§ Goal of the exercise: Look for the string "What" in the data below, and copy each line that holds it.

§ Provided data:
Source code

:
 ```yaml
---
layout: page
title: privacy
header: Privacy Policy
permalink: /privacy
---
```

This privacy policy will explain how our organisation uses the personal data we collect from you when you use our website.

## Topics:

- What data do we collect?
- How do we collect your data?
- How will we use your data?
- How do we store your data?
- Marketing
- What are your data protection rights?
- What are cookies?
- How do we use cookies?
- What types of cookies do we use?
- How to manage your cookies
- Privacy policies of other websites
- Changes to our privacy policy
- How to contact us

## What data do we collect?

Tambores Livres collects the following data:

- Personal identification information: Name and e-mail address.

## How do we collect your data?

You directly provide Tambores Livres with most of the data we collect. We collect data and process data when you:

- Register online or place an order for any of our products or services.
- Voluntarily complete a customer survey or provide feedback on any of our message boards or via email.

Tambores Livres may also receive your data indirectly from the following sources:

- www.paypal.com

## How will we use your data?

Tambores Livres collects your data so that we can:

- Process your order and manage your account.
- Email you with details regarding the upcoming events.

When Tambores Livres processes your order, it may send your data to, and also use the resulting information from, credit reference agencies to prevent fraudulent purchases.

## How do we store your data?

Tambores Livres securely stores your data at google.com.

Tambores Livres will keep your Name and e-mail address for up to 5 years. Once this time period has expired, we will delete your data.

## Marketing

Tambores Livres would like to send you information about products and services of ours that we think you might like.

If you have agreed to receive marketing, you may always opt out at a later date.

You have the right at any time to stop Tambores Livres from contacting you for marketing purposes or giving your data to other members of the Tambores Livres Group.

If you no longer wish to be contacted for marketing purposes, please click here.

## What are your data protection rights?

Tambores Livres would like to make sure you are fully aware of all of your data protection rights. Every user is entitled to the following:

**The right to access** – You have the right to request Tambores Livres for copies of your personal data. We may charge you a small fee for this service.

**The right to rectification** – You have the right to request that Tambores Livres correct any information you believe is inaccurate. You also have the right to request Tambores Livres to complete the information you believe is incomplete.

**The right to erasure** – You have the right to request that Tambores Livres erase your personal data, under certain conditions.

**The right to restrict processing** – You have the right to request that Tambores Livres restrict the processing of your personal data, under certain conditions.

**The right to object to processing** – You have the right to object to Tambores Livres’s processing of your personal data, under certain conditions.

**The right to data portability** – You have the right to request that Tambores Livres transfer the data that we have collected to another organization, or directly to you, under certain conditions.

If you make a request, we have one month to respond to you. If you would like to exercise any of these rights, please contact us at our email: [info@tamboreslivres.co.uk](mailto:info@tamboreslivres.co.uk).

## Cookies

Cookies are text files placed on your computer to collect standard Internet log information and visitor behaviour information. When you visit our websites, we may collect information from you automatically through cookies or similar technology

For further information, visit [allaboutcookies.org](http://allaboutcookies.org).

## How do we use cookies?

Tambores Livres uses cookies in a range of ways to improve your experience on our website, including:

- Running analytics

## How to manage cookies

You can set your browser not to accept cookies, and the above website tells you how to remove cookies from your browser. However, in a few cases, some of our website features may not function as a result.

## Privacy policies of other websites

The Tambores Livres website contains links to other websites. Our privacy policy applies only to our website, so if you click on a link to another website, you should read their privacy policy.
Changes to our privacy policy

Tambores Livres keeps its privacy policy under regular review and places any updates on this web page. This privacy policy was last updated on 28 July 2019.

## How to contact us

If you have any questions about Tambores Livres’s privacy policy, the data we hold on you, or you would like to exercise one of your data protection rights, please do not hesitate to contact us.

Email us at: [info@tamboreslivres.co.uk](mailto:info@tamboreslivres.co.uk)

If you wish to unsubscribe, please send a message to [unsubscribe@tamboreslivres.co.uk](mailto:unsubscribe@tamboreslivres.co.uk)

§ Output for this task:
- What data do we collect?
- What are your data protection rights?
- What are cookies?
- What types of cookies do we use?
## What data do we collect?
## What are your data protection rights?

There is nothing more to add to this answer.